WILL A FLOATING TECH FACTORY FLY?
By Reed Tucker

(FORTUNE Magazine) – FORGET MEDICAL AND DENTAL. How about shuffleboard benefits? SeaCode is a San Diego--based startup whose founders have conceived a twist on global outsourcing: The company plans to make use of international tech engineers and coders--not in far-flung India or China but just three miles off the coast of Los Angeles--by stocking a cruise ship with some 600 computer geeks from around the world.

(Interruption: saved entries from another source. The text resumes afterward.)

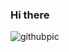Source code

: ### Hi there 
![githubpic](https://user-images.githubusercontent.com/115489580/210305845-6c8128d5-ae4f-4a47-b13d-932adffc73b3.png)
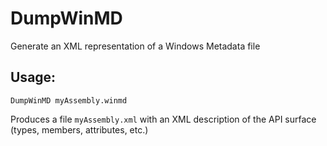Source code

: # DumpWinMD
Generate an XML representation of a Windows Metadata file

## Usage:
`DumpWinMD myAssembly.winmd`

Produces a file `myAssembly.xml` with an XML description of the API surface (types, members, attributes, etc.)

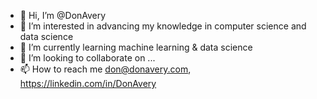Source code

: - 👋 Hi, I’m @DonAvery
- 👀 I’m interested in advancing my knowledge in computer science and data science
- 🌱 I’m currently learning machine learning & data science
- 💞️ I’m looking to collaborate on ...
- 📫 How to reach me don@donavery.com, https://linkedin.com/in/DonAvery

<!---
DonAvery/DonAvery is a ✨ special ✨ repository because its `README.md` (this file) appears on your GitHub profile.
You can click the Preview link to take a look at your changes.
--->
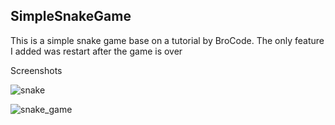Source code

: ## SimpleSnakeGame

This is a simple snake game base on a tutorial by BroCode. The only feature I added was restart after the game is over

Screenshots


![snake](https://user-images.githubusercontent.com/31437805/173610043-36861173-275f-4eac-97cf-60b92cec352d.PNG)

![snake_game](https://user-images.githubusercontent.com/31437805/173610075-2a2f3cc0-56eb-4aef-8e05-4318c428a4e6.PNG)
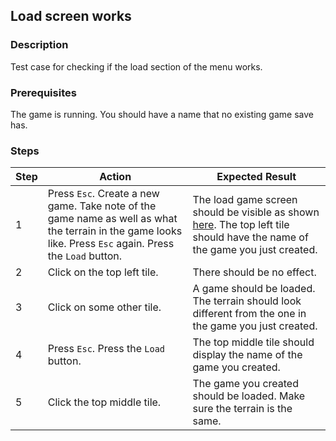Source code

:## Load screen works 

### Description
Test case for checking if the load section of the menu works.

### Prerequisites
The game is running. 
You should have a name that no existing game save has.

### Steps
| Step | Action | Expected Result |
| -------- | -------- | -------- |
| 1 | Press `Esc`. Create a new game. Take note of the game name as well as what the terrain in the game looks like. Press `Esc` again. Press the `Load` button. | The load game screen should be visible as shown [here](Resources/load-game.png). The top left tile should have the name of the game you just created. |
| 2 | Click on the top left tile. | There should be no effect. |
| 3 | Click on some other tile. | A game should be loaded. The terrain should look different from the one in the game you just created. |
| 4 | Press `Esc`. Press the `Load` button. | The top middle tile should display the name of the game you created. |
| 5 | Click the top middle tile. | The game you created should be loaded. Make sure the terrain is the same. |
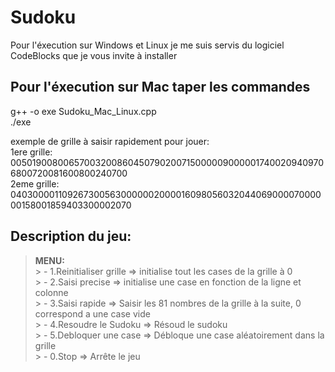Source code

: # Sudoku

Pour l'éxecution sur Windows et Linux je me suis servis du logiciel CodeBlocks que je vous invite à installer

Pour l'éxecution sur Mac taper les commandes
-----------------------------------------------------------------
g++ -o exe Sudoku_Mac_Linux.cpp <br/>
./exe

exemple de grille à saisir rapidement pour jouer: <br/>
1ere grille: 005019008006570032008604507902007150000090000017400209409706800720081600800240700<br/>
2eme grille: 040300001109267300563000000200001609805603204406900007000000158001859403300002070<br/>

Description du jeu:
---------------------------
 >**MENU:**<br/>
			> - 1.Reinitialiser grille		=> initialise tout les cases de la grille à 0<br/>
			> - 2.Saisi precise			=> initialise une case en fonction de la ligne et colonne<br/>
			> - 3.Saisi rapide 			=> Saisir les 81 nombres de la grille à la suite, 0 correspond a une case vide<br/>
			> - 4.Resoudre le Sudoku 		=> Résoud le sudoku<br/>
			> - 5.Debloquer une case 		=> Débloque une case aléatoirement dans la grille<br/>
			> - 0.Stop 					=> Arrête le jeu<br/>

Founders David Cook, a former tanker captain, and Roger Green, a 25-year IT vet and former CIO of semiconductor equipment maker Cymer, are shopping for a used cruise ship, and the pair hopes to have SeaCode sailing in early 2006. Cook and Green, who met three years ago through mutual friends, have spent the past months securing funds from private investors out of SeaCode's Sorrento Valley offices. (Cook declined to specify how much has been raised.) Most all of those who have put up cash are what Cook calls "well-heeled" San Diego residents, including Barry Shillito, an angel investor and a former assistant secretary of defense.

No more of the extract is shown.